Initially, Chubby used a replicated version of Berkeley DB to store its data. Later, the Chubby team felt that using Berkeley DB exposes Chubby to more risks, so they decided to write a simplified custom database with the following characteristics:
- Simple key/value database using write-ahead logging and snapshotting.
- Atomic operations only and no general transaction support.
- Database log is distributed among replicas using Paxos.
Backup#
For recovery in case of failure, all database transactions are stored in a transaction log (a write-ahead log). As this transaction log can become very large over time, every few hours, the master of each Chubby cell writes a snapshot of its database to a GFS server in a different building. The use of a separate building ensures both that the backup will survive building damage, and that the backups introduce no cyclic dependencies in the system; a GFS cell in the same building potentially might rely on the Chubby cell for electing its master.

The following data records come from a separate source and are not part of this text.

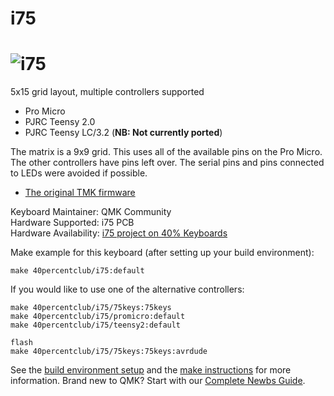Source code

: # i75

![i75](https://1.bp.blogspot.com/-eRSwPnvgliI/WCYQ-aYihoI/AAAAAAAB_Bc/a7i1Envc1FYiEHeqvyHw80VxTAnafDsPgCLcB/s320/IMG_20161003_084555.jpg)
===

5x15 grid layout, multiple controllers supported
- Pro Micro
- PJRC Teensy 2.0
- PJRC Teensy LC/3.2 (**NB: Not currently ported**)

The matrix is a 9x9 grid. This uses all of the available pins on the Pro Micro. The other controllers have pins left over. The serial pins and pins connected to LEDs were avoided if possible.

* [The original TMK firmware](https://github.com/di0ib/tmk_keyboard/tree/master/keyboard/i75_ProMicro)

Keyboard Maintainer: QMK Community  
Hardware Supported: i75 PCB  
Hardware Availability: [i75 project on 40% Keyboards](http://www.40percent.club/2016/11/i75.html)

Make example for this keyboard (after setting up your build environment):

    make 40percentclub/i75:default

If you would like to use one of the alternative controllers:

    make 40percentclub/i75/75keys:75keys
    make 40percentclub/i75/promicro:default
    make 40percentclub/i75/teensy2:default
    
    flash
    make 40percentclub/i75/75keys:75keys:avrdude

See the [build environment setup](https://docs.qmk.fm/#/getting_started_build_tools) and the [make instructions](https://docs.qmk.fm/#/getting_started_make_guide) for more information. Brand new to QMK? Start with our [Complete Newbs Guide](https://docs.qmk.fm/#/newbs).

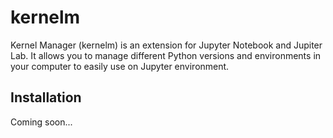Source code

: # kernelm
Kernel Manager (kernelm) is an extension for Jupyter Notebook and Jupiter Lab. It allows you to manage different Python versions and environments in your computer to easily use on Jupyter environment.

## Installation

Coming soon...
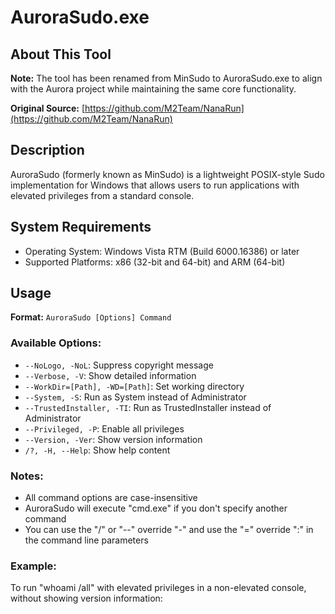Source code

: # AuroraSudo.exe

## About This Tool

**Note:** The tool has been renamed from MinSudo to AuroraSudo.exe to align with the Aurora project while maintaining the same core functionality.

**Original Source:** [https://github.com/M2Team/NanaRun](https://github.com/M2Team/NanaRun)

## Description

AuroraSudo (formerly known as MinSudo) is a lightweight POSIX-style Sudo implementation for Windows that allows users to run applications with elevated privileges from a standard console.

## System Requirements

- Operating System: Windows Vista RTM (Build 6000.16386) or later
- Supported Platforms: x86 (32-bit and 64-bit) and ARM (64-bit)

## Usage

**Format:** `AuroraSudo [Options] Command`

### Available Options:

- `--NoLogo, -NoL`: Suppress copyright message
- `--Verbose, -V`: Show detailed information
- `--WorkDir=[Path], -WD=[Path]`: Set working directory
- `--System, -S`: Run as System instead of Administrator
- `--TrustedInstaller, -TI`: Run as TrustedInstaller instead of Administrator
- `--Privileged, -P`: Enable all privileges
- `--Version, -Ver`: Show version information
- `/?, -H, --Help`: Show help content

### Notes:

- All command options are case-insensitive
- AuroraSudo will execute "cmd.exe" if you don't specify another command
- You can use the "/" or "--" override "-" and use the "=" override ":" in the command line parameters

### Example:

To run "whoami /all" with elevated privileges in a non-elevated console, without showing version information:

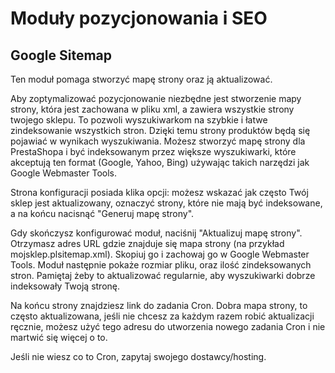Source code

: # Moduły pozycjonowania i SEO

## Google Sitemap <a href="#modulypozycjonowaniaiseo-googlesitemap" id="modulypozycjonowaniaiseo-googlesitemap"></a>

Ten moduł pomaga stworzyć mapę strony oraz ją aktualizować.

Aby zoptymalizować pozycjonowanie niezbędne jest stworzenie mapy strony, która jest zachowana w pliku xml, a zawiera wszystkie strony twojego sklepu. To pozwoli wyszukiwarkom na szybkie i łatwe zindeksowanie wszystkich stron. Dzięki temu strony produktów będą się pojawiać w wynikach wyszukiwania. Możesz stworzyć mapę strony dla PrestaShopa i być indeksowanym przez większe wyszukiwarki, które akceptują ten format (Google, Yahoo, Bing) używając takich narzędzi jak Google Webmaster Tools.

Strona konfiguracji posiada klika opcji: możesz wskazać jak często Twój sklep jest aktualizowany, oznaczyć strony, które nie mają być indeksowane, a na końcu nacisnąć "Generuj mapę strony".

Gdy skończysz konfigurować moduł, naciśnij "Aktualizuj mapę strony". Otrzymasz adres URL gdzie znajduje się mapa strony (na przykład mojsklep.plsitemap.xml). Skopiuj go i zachowaj go w Google Webmaster Tools. Moduł następnie pokaże rozmiar pliku, oraz ilość zindeksowanych stron. Pamiętaj żeby to aktualizować regularnie, aby wyszukiwarki dobrze indeksowały Twoją stronę.

Na końcu strony znajdziesz link do zadania Cron. Dobra mapa strony, to często aktualizowana, jeśli nie chcesz za każdym razem robić aktualizacji ręcznie, możesz użyć tego adresu do utworzenia nowego zadania Cron i nie martwić się więcej o to.

Jeśli nie wiesz co to Cron, zapytaj swojego dostawcy/hosting.
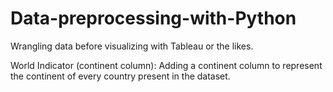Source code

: # Data-preprocessing-with-Python
Wrangling data before visualizing with Tableau or the likes. 

World Indicator (continent column): Adding a continent column to represent the continent of every country present in the dataset.
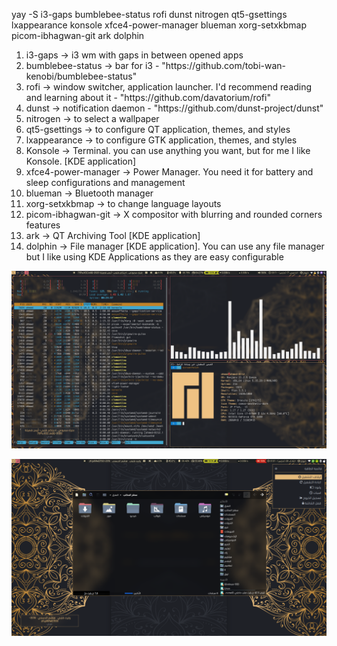 yay -S i3-gaps bumblebee-status rofi dunst nitrogen qt5-gsettings lxappearance konsole xfce4-power-manager blueman xorg-setxkbmap picom-ibhagwan-git ark dolphin

<ol>
  <li>i3-gaps  -> i3 wm with gaps in between opened apps </li>
  <li>bumblebee-status -> bar for i3 - "https://github.com/tobi-wan-kenobi/bumblebee-status"</li>
  <li>rofi -> window switcher, application launcher. I'd recommend reading and learning about it - "https://github.com/davatorium/rofi"</li>
  <li>dunst -> notification daemon - "https://github.com/dunst-project/dunst"</li>
  <li>nitrogen -> to select a wallpaper </li>
  <li>qt5-gsettings -> to configure QT application, themes, and styles </li>
  <li>lxappearance -> to configure GTK application, themes, and styles </li>
  <li>Konsole -> Terminal. you can use anything you want, but for me I like Konsole. [KDE application]</li>
  <li>xfce4-power-manager -> Power Manager. You need it for battery and sleep configurations and management</li>
  <li>blueman -> Bluetooth manager</li>
  <li>xorg-setxkbmap -> to change language layouts </li>
  <li>picom-ibhagwan-git -> X compositor with blurring and rounded corners features</li>
  <li>ark -> QT Archiving Tool [KDE application]</li>
  <li>dolphin -> File manager [KDE application]. You can use any file manager but I like using KDE Applications as they are easy configurable</li>
</ol> 


<p align='center'>
	<img alt='Wallpaper 1' src='https://github.com/AhmedSaadi0/i3-Ramadan/blob/master/screenshots/i3-2022-03-17_15-11.png'/>
</p>
<p align='center'>
	<img alt='Wallpaper 1' src='https://github.com/AhmedSaadi0/i3-Ramadan/blob/master/screenshots/Screenshot_20220329_013159.png'/>
</p>
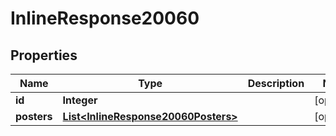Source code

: 
# InlineResponse20060

## Properties
Name | Type | Description | Notes
------------ | ------------- | ------------- | -------------
**id** | **Integer** |  |  [optional]
**posters** | [**List&lt;InlineResponse20060Posters&gt;**](InlineResponse20060Posters.md) |  |  [optional]



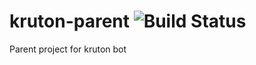# kruton-parent ![Build Status](https://travis-ci.org/GJKrupa/kruton-parent.svg?branch=master)
Parent project for kruton bot
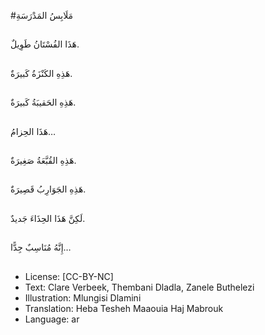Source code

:  #مَلَابِسُ المَدْرَسَةِ

##
هَذَا الفُسْتَانُ طَوِيلٌ.

##
هَذِهِ الكَنْزَةُ كَبيرَةٌ.

##
هَذِهِ الحَقيبَةُ كَبيرَةٌ.

##
هَذَا الحِزامُ…

##
هَذِهِ القُبَّعَةُ صَغِيرَةٌ.

##
هَذِهِ الجَوَارِبُ قَصِيرَةٌ.

##
لَكِنَّ هَذَا الحِذَاءَ جَديدٌ.

##
إِنَّهُ مُنَاسِبٌ جِدًّا…


##
* License: [CC-BY-NC]
* Text: Clare Verbeek, Thembani Dladla, Zanele Buthelezi
* Illustration: Mlungisi Dlamini
* Translation: Heba Tesheh Maaouia Haj Mabrouk
* Language: ar
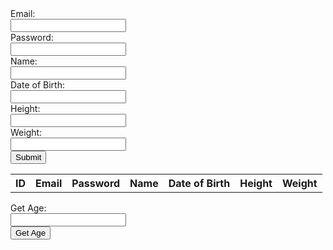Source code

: 


<form id="form">
    <label for = "email" class = "label-1">Email:</label><br>
    <input type = "text" id = "email" name = "email" class = "input-1"><br>
    <label for = "password" class = "label-1">Password:</label><br>
    <input type = "password" id = "password" name = "password" class = "input-1"><br>
    <label for = "name" class = "label-1">Name:</label><br>
    <input type = "text" id = "name" name = "name" class = "input-1"><br>
    <label for = "dob" class = "label-1">Date of Birth:</label><br>
    <input type = "text" id = "dob" name = "dob" class = "input-1"><br>
    <label for = "height" class = "label-1">Height:</label><br>
    <input type = "text" id = "height" name = "height" class = "input-1"><br>
    <label for = "weight" class = "label-1">Weight:</label><br>
    <input type = "text" id = "weight" name = "weight" class = "input-1"><br>
    <input type="button" value="Submit" onclick="submit()">
</form> 

<table id="table">
  <tr>
    <th>ID</th>
    <th>Email</th>
    <th>Password</th>
    <th>Name</th>
    <th>Date of Birth</th>
    <th>Height</th>
    <th>Weight</th>
  </tr>
</table>


<p id="id"></p>

<label for = "getA" class = "label-1">Get Age:</label><br>
<input type = "text" id = "getA" name = "getA" class = "input-1"><br>
<button onclick="getAge()">Get Age</button>

<script>

function submit() {
    const email = document.getElementById('email').value;
    const password = document.getElementById('password').value;
    const name = document.getElementById('name').value;
    const dob = document.getElementById('dob').value;
    const height = document.getElementById('height').value;
    const weight = document.getElementById('weight').value;
    fetch('http://everittcheng.tk/api/person/post', {
    method: 'POST',
    body: 'email=${email}&password=${password}&name=${name}&dob=${dob}&height=${height}&weight=${weight}',
  }).then(response => {
    if (response.ok) {
      show();
    }
  });


  
}

function show() {
  fetch('http://everittcheng.tk/api/person/').then(response => {
    if (response.ok) {
      response.json().then(people => {
        const table = document.getElementById('table');
        while (table.rows.length > 1) {
          table.deleteRow(-1);
        }

        for (const person of people) {
          const row = table.insertRow(-1);
          row.insertCell(-1).innerHTML = person.id;
          row.insertCell(-1).innerHTML = person.email;
          row.insertCell(-1).innerHTML = person.password;
          row.insertCell(-1).innerHTML = person.name;
          row.insertCell(-1).innerHTML = person.dob;
          row.insertCell(-1).innerHTML = person.height;
          row.insertCell(-1).innerHTML = person.weight;
        }
      });
    }
  });
}


show();


</script>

- Once a snapshot is taken, the previous transaction log is deleted. Therefore, at any time, the complete state of the system is determined by the last snapshot together with the set of transactions from the transaction log.
- Backup databases are used for disaster recovery and to initialize the database of a newly replaced replica without placing a load on other replicas.
Mirroring#
Mirroring is a technique that allows a system to automatically maintain multiple copies.
- Chubby allows a collection of files to be mirrored from one cell to another.
- Mirroring is commonly used to copy configuration files to various computing clusters distributed around the world.
- Mirroring is fast because the files are small.
- Event mechanism informs immediately if a file is added, deleted, or modified.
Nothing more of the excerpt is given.